# Dataset records
================================

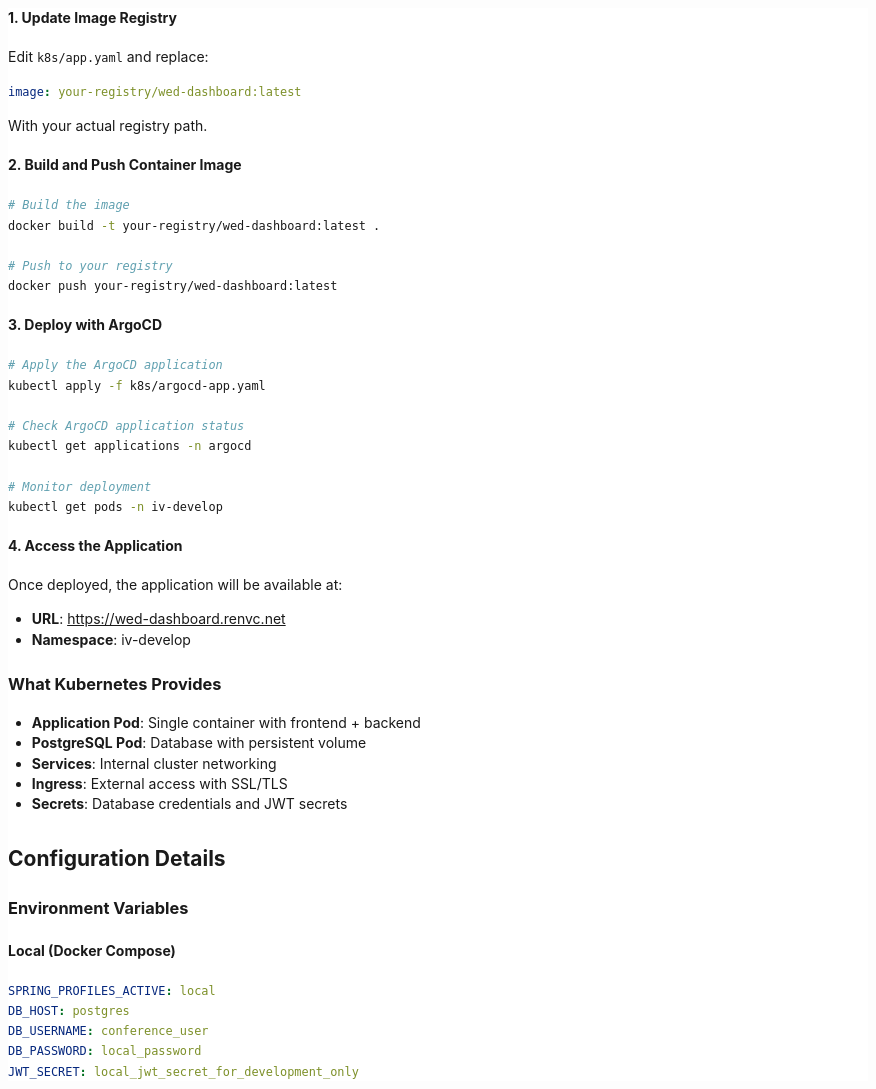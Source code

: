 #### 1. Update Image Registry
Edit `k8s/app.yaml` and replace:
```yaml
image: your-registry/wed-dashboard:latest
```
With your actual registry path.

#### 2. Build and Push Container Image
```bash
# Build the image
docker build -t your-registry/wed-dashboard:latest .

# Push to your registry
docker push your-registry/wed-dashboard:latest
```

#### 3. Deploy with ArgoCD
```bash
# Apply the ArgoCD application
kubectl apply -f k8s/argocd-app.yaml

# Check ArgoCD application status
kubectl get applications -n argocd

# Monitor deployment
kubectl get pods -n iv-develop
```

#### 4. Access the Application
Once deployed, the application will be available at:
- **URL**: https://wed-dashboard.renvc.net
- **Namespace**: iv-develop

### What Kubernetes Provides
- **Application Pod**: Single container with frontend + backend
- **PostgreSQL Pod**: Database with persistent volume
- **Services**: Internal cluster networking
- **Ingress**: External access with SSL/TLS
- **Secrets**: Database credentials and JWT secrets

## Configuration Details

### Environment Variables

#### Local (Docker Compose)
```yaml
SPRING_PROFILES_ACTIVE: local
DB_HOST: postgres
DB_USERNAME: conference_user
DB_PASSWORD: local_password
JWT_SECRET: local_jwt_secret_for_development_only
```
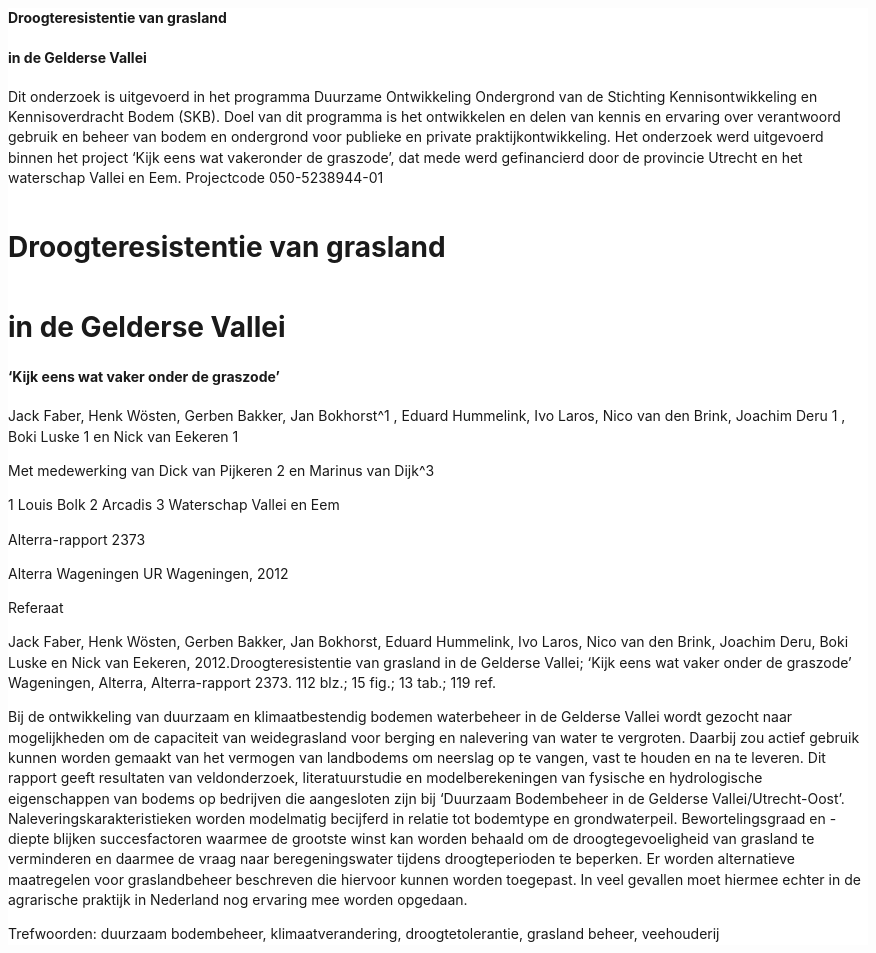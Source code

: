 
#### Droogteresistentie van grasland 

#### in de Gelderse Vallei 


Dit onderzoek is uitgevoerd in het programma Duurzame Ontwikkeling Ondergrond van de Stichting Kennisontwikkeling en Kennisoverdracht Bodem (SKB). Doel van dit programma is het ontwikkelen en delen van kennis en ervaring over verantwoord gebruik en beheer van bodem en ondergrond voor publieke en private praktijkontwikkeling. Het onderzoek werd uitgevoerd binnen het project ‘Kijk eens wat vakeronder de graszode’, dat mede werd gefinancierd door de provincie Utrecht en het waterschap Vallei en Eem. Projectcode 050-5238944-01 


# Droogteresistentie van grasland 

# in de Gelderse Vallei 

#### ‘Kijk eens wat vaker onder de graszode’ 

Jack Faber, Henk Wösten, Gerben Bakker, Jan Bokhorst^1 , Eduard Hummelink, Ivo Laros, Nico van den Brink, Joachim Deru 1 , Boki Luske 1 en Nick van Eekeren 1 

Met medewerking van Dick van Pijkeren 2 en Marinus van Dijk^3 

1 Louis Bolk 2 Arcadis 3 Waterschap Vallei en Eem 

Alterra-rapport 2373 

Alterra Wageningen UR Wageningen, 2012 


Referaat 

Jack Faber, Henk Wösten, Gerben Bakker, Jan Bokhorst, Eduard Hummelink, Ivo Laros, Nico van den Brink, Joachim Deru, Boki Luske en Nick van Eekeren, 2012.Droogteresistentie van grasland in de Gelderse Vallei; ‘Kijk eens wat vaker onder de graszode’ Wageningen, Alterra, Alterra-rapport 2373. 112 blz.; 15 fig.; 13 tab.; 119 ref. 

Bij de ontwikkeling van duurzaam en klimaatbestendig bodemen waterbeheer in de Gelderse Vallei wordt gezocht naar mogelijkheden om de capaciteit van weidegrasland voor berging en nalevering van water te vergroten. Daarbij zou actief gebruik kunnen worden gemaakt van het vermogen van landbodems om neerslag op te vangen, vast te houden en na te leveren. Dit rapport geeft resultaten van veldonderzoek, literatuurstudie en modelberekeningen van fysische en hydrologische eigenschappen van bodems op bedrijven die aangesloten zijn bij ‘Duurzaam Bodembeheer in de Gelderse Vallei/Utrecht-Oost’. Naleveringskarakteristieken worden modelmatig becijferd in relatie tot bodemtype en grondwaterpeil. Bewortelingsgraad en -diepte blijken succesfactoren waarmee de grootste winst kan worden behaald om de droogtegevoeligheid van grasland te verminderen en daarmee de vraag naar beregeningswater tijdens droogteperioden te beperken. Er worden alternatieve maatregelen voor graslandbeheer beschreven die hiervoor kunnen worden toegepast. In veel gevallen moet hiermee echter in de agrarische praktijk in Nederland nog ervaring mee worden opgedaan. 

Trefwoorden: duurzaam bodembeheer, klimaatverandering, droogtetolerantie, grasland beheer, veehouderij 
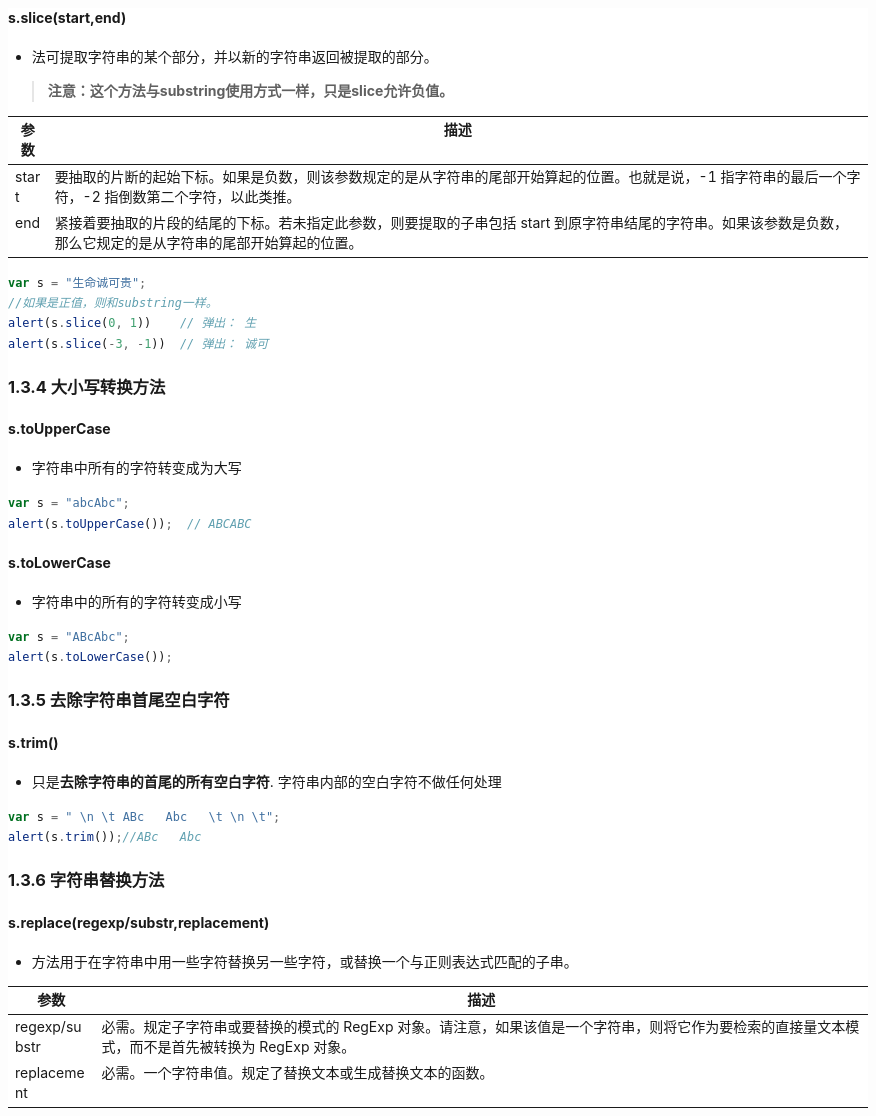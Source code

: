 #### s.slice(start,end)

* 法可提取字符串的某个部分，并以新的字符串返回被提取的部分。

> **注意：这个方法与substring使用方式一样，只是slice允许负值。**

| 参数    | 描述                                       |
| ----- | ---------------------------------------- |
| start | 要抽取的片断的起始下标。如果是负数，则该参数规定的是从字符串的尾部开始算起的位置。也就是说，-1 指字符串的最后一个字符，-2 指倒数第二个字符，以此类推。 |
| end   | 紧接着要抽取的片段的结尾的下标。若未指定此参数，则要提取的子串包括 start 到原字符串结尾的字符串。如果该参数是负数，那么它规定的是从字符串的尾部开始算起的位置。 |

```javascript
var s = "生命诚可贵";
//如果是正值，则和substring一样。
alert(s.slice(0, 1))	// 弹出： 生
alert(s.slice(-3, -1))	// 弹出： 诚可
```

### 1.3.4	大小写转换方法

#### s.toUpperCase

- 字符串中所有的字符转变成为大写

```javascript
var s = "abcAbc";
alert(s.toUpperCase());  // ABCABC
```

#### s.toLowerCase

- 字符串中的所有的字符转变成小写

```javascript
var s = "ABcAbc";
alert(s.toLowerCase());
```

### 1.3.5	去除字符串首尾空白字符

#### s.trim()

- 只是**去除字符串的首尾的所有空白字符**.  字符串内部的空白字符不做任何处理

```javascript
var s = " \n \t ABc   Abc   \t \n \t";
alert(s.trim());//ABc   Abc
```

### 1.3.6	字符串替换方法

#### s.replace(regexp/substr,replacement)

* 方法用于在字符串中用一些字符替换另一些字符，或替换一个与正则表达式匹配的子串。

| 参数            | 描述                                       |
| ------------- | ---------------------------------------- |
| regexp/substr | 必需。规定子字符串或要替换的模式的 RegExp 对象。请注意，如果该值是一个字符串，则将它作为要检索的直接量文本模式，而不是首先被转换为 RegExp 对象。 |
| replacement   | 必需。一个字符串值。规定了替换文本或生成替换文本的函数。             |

================================

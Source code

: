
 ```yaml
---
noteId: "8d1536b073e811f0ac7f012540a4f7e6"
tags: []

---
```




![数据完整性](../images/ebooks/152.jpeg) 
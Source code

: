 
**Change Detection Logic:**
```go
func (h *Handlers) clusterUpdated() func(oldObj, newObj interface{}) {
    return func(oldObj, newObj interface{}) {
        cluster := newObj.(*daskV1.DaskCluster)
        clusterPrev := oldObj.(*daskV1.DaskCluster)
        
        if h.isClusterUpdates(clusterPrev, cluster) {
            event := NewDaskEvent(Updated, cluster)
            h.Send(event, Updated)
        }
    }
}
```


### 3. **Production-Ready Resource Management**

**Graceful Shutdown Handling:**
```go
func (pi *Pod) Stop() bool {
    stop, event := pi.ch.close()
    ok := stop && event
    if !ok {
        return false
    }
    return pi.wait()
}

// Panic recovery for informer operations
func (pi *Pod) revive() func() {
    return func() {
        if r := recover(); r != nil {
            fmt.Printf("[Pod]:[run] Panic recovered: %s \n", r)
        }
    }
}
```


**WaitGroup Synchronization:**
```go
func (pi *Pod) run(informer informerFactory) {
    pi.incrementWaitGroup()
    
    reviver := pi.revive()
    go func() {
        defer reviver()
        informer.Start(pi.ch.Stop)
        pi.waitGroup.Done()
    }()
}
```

================================

# Prompt
If a line in the records above holds the string "rapport", copy it out.

# Task answer
Alterra-rapport 2373 
Jack Faber, Henk Wösten, Gerben Bakker, Jan Bokhorst, Eduard Hummelink, Ivo Laros, Nico van den Brink, Joachim Deru, Boki Luske en Nick van Eekeren, 2012.Droogteresistentie van grasland in de Gelderse Vallei; ‘Kijk eens wat vaker onder de graszode’ Wageningen, Alterra, Alterra-rapport 2373. 112 blz.; 15 fig.; 13 tab.; 119 ref. 
Bij de ontwikkeling van duurzaam en klimaatbestendig bodemen waterbeheer in de Gelderse Vallei wordt gezocht naar mogelijkheden om de capaciteit van weidegrasland voor berging en nalevering van water te vergroten. Daarbij zou actief gebruik kunnen worden gemaakt van het vermogen van landbodems om neerslag op te vangen, vast te houden en na te leveren. Dit rapport geeft resultaten van veldonderzoek, literatuurstudie en modelberekeningen van fysische en hydrologische eigenschappen van bodems op bedrijven die aangesloten zijn bij ‘Duurzaam Bodembeheer in de Gelderse Vallei/Utrecht-Oost’. Naleveringskarakteristieken worden modelmatig becijferd in relatie tot bodemtype en grondwaterpeil. Bewortelingsgraad en -diepte blijken succesfactoren waarmee de grootste winst kan worden behaald om de droogtegevoeligheid van grasland te verminderen en daarmee de vraag naar beregeningswater tijdens droogteperioden te beperken. Er worden alternatieve maatregelen voor graslandbeheer beschreven die hiervoor kunnen worden toegepast. In veel gevallen moet hiermee echter in de agrarische praktijk in Nederland nog ervaring mee worden opgedaan. 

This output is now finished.